Appears in 1 contract
Sources: Subscription Agreement (Sify LTD)
Post-Closing Activities. Simultaneously with or immediately after the Closing the Company shall make all such post-Closing filings with Governmental Authorities required under Requirements of Law in relation to the matters referred to in this Agreement and upon request shall provide evidence thereof to Infinity Capital. Within 45 days after the Closing Date, V▇▇▇▇▇▇▇ shall identify an individual to be appointed to the Board of Directors, and the Company hereby covenants that Board of Directors shall promptly appoint such individual as a Director. The Company covenants that it shall at all times use its commercially reasonable efforts to maintain, for a period of three years from the Closing Date, directors and officers insurance coverage at least as protective as the Company’s current coverage. For so long as Infinity Capital continues to own at least 10% of the Company’s outstanding Equity Shares, the Company shall not enter into any agreement pursuant to which it would provide a third party with registration rights for Company securities, without the consent of Infinity Capital (which may be withheld at the sole discretion of Infinity Capital), unless the Company provides Infinity Capital with registration rights on a parri passu basis with such third party. To the extent the securities issued to Infinity Capital or its Nominee pursuant to this Agreement are Equity Shares, as opposed to ADSs, the Company covenants that it shall (at its own expense to the extent permissible under Requirements of Law), as soon as reasonably practicable in light of SV 481355.2 applicable Requirements of Law, cause such Equity Shares to be converted into ADSs. The Company further covenants that it shall notify Infinity Capital promptly once Requirements of Law provide that any Equity Shares issued pursuant to this Agreement may be converted into ADSs.
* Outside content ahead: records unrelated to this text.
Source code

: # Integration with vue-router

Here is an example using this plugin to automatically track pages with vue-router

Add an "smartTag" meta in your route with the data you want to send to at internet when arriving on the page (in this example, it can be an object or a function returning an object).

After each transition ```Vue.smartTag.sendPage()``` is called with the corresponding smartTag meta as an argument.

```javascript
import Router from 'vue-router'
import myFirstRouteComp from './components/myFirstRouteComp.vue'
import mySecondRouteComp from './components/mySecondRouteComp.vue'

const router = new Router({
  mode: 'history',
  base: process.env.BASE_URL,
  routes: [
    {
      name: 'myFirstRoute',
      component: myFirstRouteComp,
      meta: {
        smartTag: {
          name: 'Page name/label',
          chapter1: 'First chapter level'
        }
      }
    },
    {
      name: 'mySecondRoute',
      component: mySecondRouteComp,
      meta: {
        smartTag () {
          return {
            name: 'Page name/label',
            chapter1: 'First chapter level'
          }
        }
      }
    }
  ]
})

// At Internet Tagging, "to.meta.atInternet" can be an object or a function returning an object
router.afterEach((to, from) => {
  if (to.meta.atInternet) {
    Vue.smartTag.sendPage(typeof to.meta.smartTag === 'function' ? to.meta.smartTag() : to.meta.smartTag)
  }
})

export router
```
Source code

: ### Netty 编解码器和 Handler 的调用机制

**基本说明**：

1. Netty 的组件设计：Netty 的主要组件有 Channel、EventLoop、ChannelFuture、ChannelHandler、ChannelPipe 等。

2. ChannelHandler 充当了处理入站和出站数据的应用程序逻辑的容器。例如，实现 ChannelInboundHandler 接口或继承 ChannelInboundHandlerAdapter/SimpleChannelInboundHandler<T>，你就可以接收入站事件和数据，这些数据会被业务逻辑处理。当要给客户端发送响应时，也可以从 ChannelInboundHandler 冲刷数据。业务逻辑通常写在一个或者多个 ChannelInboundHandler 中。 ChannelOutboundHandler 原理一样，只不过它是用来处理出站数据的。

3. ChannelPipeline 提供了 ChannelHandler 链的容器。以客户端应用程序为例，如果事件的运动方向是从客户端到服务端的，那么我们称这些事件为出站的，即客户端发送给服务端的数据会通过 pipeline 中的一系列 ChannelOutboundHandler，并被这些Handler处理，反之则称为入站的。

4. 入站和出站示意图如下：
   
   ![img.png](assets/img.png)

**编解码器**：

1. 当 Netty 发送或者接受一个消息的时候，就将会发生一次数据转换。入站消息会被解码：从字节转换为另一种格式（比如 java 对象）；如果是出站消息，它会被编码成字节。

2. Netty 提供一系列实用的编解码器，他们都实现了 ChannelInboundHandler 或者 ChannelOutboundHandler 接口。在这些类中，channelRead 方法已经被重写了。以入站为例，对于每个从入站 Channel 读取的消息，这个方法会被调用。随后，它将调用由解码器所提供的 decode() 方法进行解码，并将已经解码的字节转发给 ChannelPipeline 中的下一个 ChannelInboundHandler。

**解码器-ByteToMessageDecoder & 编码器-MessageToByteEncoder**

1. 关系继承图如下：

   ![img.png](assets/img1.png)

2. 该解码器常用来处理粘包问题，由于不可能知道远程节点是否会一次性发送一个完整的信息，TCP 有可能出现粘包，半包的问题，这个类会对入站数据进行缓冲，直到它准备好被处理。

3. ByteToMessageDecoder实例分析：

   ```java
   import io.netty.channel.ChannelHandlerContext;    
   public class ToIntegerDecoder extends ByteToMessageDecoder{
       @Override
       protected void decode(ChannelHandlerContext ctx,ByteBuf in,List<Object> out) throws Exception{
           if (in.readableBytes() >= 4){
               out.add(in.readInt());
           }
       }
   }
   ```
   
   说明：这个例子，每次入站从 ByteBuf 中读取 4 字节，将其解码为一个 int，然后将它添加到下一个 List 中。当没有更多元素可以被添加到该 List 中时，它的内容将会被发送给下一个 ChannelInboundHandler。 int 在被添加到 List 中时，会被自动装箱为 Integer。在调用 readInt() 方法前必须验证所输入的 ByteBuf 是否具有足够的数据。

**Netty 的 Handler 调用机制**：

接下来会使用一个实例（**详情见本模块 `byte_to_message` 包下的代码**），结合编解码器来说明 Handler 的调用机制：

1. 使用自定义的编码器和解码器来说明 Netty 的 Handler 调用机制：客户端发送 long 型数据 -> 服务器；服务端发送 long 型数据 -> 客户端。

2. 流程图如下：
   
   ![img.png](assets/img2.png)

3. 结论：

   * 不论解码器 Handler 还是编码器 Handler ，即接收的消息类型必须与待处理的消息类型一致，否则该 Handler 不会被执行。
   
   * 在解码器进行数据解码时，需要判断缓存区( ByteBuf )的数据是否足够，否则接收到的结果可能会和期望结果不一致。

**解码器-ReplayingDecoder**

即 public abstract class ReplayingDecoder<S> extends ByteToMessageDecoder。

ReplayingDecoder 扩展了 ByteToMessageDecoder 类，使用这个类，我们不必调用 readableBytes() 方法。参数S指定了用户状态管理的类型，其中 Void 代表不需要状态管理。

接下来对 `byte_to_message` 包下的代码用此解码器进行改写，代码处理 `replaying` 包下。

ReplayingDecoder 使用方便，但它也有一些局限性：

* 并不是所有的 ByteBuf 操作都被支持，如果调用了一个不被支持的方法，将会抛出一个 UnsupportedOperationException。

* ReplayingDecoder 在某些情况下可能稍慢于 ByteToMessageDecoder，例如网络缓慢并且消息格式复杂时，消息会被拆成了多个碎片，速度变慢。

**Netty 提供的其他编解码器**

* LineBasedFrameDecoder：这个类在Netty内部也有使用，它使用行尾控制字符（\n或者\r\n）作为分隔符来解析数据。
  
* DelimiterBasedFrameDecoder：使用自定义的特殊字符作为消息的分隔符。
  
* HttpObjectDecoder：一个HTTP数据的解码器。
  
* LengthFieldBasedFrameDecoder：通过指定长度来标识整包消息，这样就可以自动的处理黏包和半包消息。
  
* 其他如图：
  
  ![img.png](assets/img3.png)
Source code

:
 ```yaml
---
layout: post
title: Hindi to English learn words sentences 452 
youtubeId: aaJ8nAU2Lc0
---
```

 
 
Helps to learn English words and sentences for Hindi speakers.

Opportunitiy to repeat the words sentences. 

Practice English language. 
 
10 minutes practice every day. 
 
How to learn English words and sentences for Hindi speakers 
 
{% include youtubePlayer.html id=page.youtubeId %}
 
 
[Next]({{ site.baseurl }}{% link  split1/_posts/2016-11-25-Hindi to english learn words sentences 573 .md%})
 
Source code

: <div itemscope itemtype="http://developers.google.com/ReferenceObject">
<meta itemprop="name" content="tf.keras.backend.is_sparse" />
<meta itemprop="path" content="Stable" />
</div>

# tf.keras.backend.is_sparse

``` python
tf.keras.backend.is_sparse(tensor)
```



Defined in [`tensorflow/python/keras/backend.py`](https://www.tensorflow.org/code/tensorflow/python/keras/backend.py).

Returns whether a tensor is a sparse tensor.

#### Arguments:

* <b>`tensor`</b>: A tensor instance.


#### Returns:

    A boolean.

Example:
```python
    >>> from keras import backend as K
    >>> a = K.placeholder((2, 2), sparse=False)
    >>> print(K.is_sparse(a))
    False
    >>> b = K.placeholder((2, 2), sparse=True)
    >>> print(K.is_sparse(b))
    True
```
With a view to making available the benefits of certain rules and regulations of the Securities Exchange Commission which may at any time permit the sale of the restricted securities to the public without registration, so long as Infinity Capital continues to own at least 10% of the Company’s outstanding Equity Shares, the Company agrees to use its commercially reasonable efforts to:
(a) Make and keep public information available, as those terms are understood and defined in Rule 144 under the Securities Act of 1933, as amended;
(b) File with the Securities and Exchange Commission (the “Commission”) in a timely manner all reports and other documents required of the Company under the Securities Act and the Exchange Act; and
(c) Furnish to Infinity Capital forthwith upon request a written statement by the Company as to its compliance with the reporting requirements of said Rule 144, a copy of the most recent annual or other periodic report of the Company, and such other reports and documents of the Company and other information in the possession of or reasonably obtainable by the Company as such Investor may reasonably request in availing itself of any rule or regulation of the Commission allowing such Investor to sell any such securities without registration.